Eskişehir’de trafikte yaşanan sıkışıklığın nelere sebep olduğunu görmek gerek. Eskişehir’de 330 bine dayanan trafikteki araç sayısına karşılık yetersiz otoparklar ve yetersiz kalan caddeler gerçekten insanları çileden çıkarıyor. Şehir merkezi zaten en küçük yoğunlukta kilitleniyor. Şehir merkezindeki sıkıntıları daha önce birkaç kez dile getirmeye çalmıştım. Belediyelerin dubalar marifetiyle sokakları daraltıp yayalara yol açma gayretini anlıyorum. Ancak bu kesin çözüm değil. Eskişehir çevre yolundan başlayarak şehir merkezine gömüldükçe trafikte tam anlamıyla özellikle sabah ve akşam saatlerinde yaşanan yoğunluk insanları çileden çıkarıyor.

Trafik zaman zaman E-5 karayolunu aratmayacak kadar yoğun oluyor. Halbuki alternatif yollarımız olsa bu kadar yoğunluk yaşanmayabilir. Bu arada trafikteki yoğunluğun sebep olduğu önemli bir sorunumuz daha var.

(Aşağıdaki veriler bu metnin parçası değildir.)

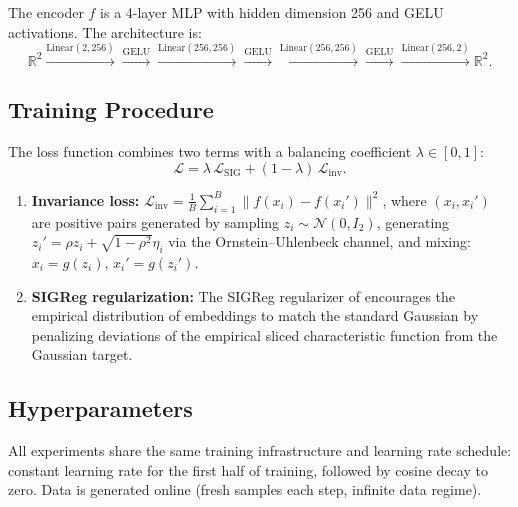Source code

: The encoder $f$ is a 4-layer MLP with hidden dimension 256 and GELU activations. The architecture is:
\begin{equation}
    \mathbb{R}^2 \xrightarrow{\text{Linear}(2,256)} \xrightarrow{\text{GELU}} \xrightarrow{\text{Linear}(256,256)} \xrightarrow{\text{GELU}} \xrightarrow{\text{Linear}(256,256)} \xrightarrow{\text{GELU}} \xrightarrow{\text{Linear}(256,2)} \mathbb{R}^2.
\end{equation}

\subsection{Training Procedure}

The loss function combines two terms with a balancing coefficient $\lambda \in [0, 1]$:
\begin{equation}\label{eq:loss-combined}
    \mathcal{L} = \lambda\,\mathcal{L}_{\mathrm{SIG}} + (1 - \lambda)\,\mathcal{L}_{\mathrm{inv}}.
\end{equation}
\begin{enumerate}
    \item \textbf{Invariance loss:} $\mathcal{L}_{\text{inv}} = \frac{1}{B}\sum_{i=1}^B \|f(x_i) - f(x_i')\|^2$, where $(x_i, x_i')$ are positive pairs generated by sampling $z_i \sim \mathcal{N}(0, I_2)$, generating $z_i' = \rho z_i + \sqrt{1-\rho^2}\eta_i$ via the Ornstein--Uhlenbeck channel, and mixing: $x_i = g(z_i)$, $x_i' = g(z_i')$.
    \item \textbf{SIGReg regularization:} The SIGReg regularizer of \citet{balestriero2025lejepa} encourages the empirical distribution of embeddings to match the standard Gaussian by penalizing deviations of the empirical sliced characteristic function from the Gaussian target.
\end{enumerate}

\subsection{Hyperparameters}

All experiments share the same training infrastructure and learning rate schedule: constant learning rate for the first half of training, followed by cosine decay to zero. Data is generated online (fresh samples each step, infinite data regime). 

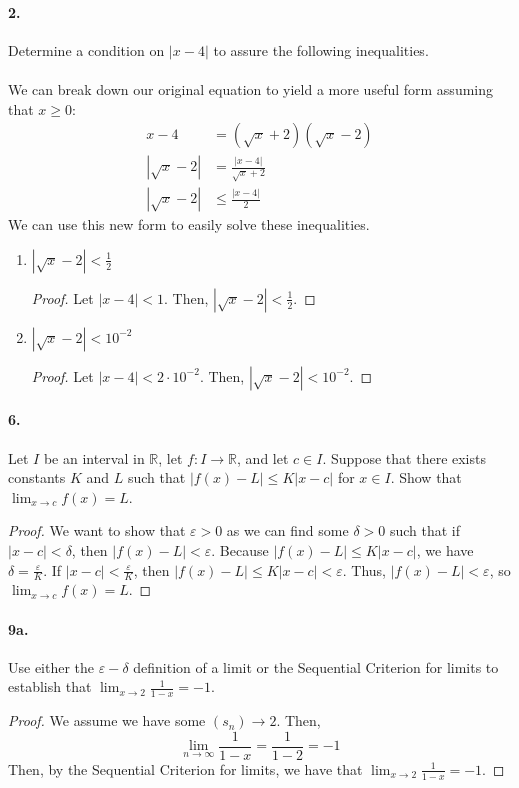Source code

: \documentclass[12pt]{article}
\newcommand\R{\mathbb{R}}
\theoremstyle{remark}
\begin{document}
\paragraph{2.} Determine a condition on $|x - 4|$ to assure the following inequalities. \\\null\\
We can break down our original equation to yield a more useful form assuming that $x \geq 0$:
\begin{align*}
    x - 4 &= (\sqrt{x} + 2)(\sqrt{x} - 2) \\
    |\sqrt{x} - 2| &= \frac{|x - 4|}{\sqrt{x} + 2} \\
    |\sqrt{x} - 2| &\leq \frac{|x - 4|}{2}
\end{align*}
We can use this new form to easily solve these inequalities.
\begin{enumerate}[label=(\alph*)]
    \item $|\sqrt{x} - 2| < \frac{1}{2}$
    \begin{proof}
        Let $|x - 4| < 1$. Then, $|\sqrt{x} - 2| < \frac{1}{2}$.
    \end{proof}

    \item $|\sqrt{x} - 2| < 10^{-2}$
    \begin{proof}
        Let $|x - 4| < 2 \cdot 10^{-2}$. Then, $|\sqrt{x} - 2| < 10^{-2}$.
    \end{proof}
    
\end{enumerate}

\paragraph{6.} Let $I$ be an interval in $\R$, let $f: I \to \R$, and let $c \in I$. Suppose that there exists constants $K$ and $L$ such that $|f(x) - L| \leq K|x - c|$ for $x \in I$. Show that $\lim_{x \to c} f(x) = L$.
\begin{proof}
    We want to show that $\varepsilon > 0$ as we can find some $\delta > 0$ such that if $|x - c| < \delta$, then $|f(x) - L| < \varepsilon$. Because $|f(x) - L| \leq K|x - c|$, we have $\delta = \frac{\varepsilon}{K}$. If $|x - c| < \frac{\varepsilon}{K}$, then $|f(x) - L| \leq K|x - c| < \varepsilon$. Thus, $|f(x) - L| < \varepsilon$, so $\lim_{x \to c} f(x) = L$.
\end{proof}

\paragraph{9a.} Use either the $\varepsilon-\delta$ definition of a limit or the Sequential Criterion for limits to establish that $\lim_{x \to 2} \frac{1}{1 - x} = -1$.
\begin{proof}
    We assume we have some $(s_n) \to 2$. Then, $$\lim_{n \to \infty} \frac{1}{1 - x} = \frac{1}{1 - 2} = -1$$ Then, by the Sequential Criterion for limits, we have that $\lim_{x \to 2} \frac{1}{1 - x} = -1$.
\end{proof}
\end{document}
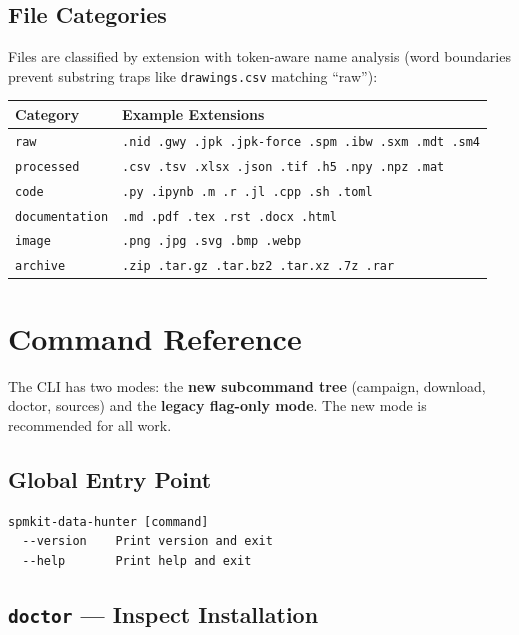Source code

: \documentclass[11pt,a4paper]{article}
\begin{document}
\subsection{File Categories}

Files are classified by extension with token-aware name analysis (word boundaries prevent substring traps like \texttt{drawings.csv} matching ``raw''):

\begin{center}
\begin{tabular}{ll}
\toprule
\textbf{Category} & \textbf{Example Extensions} \\
\midrule
\texttt{raw} & \texttt{.nid .gwy .jpk .jpk-force .spm .ibw .sxm .mdt .sm4} \\
\texttt{processed} & \texttt{.csv .tsv .xlsx .json .tif .h5 .npy .npz .mat} \\
\texttt{code} & \texttt{.py .ipynb .m .r .jl .cpp .sh .toml} \\
\texttt{documentation} & \texttt{.md .pdf .tex .rst .docx .html} \\
\texttt{image} & \texttt{.png .jpg .svg .bmp .webp} \\
\texttt{archive} & \texttt{.zip .tar.gz .tar.bz2 .tar.xz .7z .rar} \\
\bottomrule
\end{tabular}
\end{center}

\section{Command Reference}

The CLI has two modes: the \textbf{new subcommand tree} (campaign, download, doctor, sources) and the \textbf{legacy flag-only mode}. The new mode is recommended for all work.

\subsection{Global Entry Point}

\begin{lstlisting}
spmkit-data-hunter [command]
  --version    Print version and exit
  --help       Print help and exit
\end{lstlisting}

\subsection{\texttt{doctor} --- Inspect Installation}
\end{document}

O da trafikte öfkeli sürücüler yığını. İnanın insanların birkaç saniyeye bile tahammülü yok. İnsanlar gerilim yaşayınca ayaklarını gazdan çekeceklerine gaza yükleniyorlar. Bu da aynı zamanda trafikte sık sık en azından maddi hasarlı kazaların oluşmasına sebep oluyor. Kazaların sebebi de hız limitlerine uyulmaması, hatalı solama, acı fren, yüksek sesli korna çalınması olarak görülebilir. Ancak asıl sorun insanların şehir hayatının getirdiği ağır ekonomik yükün altında ezilmesinden başka bir şey değil. Kazalarda ise insanlar birbirlerini adeta gırtlaklıyor ve birbirlerinin üzerine yürüyor ortaya hiçte hoş olmayan görüntüler çıkıyor.

Öfke kontrolü dediğimiz şey ise hemen hemen hiç yok. Bir insanın yanında “çocuğu mu var, eşi mi var, hastası mı var?” kimsenin umurunda değil. Şöyle düşünün bir insanın çocuğunun yanında şiddete maruz kalmasının çocuk üzerinde meydana getirdiği travmayı hiç hesaplayan yok. Olacak şey değil. Aslında bundan sonra sürücülere belge almadan önce tıpkı ticari araç sürücülerine verildiği gibi öfke kontrolü dersi verilmeli. Öfke kontrolü dersi olmazsa olmazlar arasına alınmalı. Çünkü bu gidiş gidiş değil. Bu işin sonunda hayır yok. Çünkü insanlar gerçekten artık sinirlerine hakim olamıyorlar.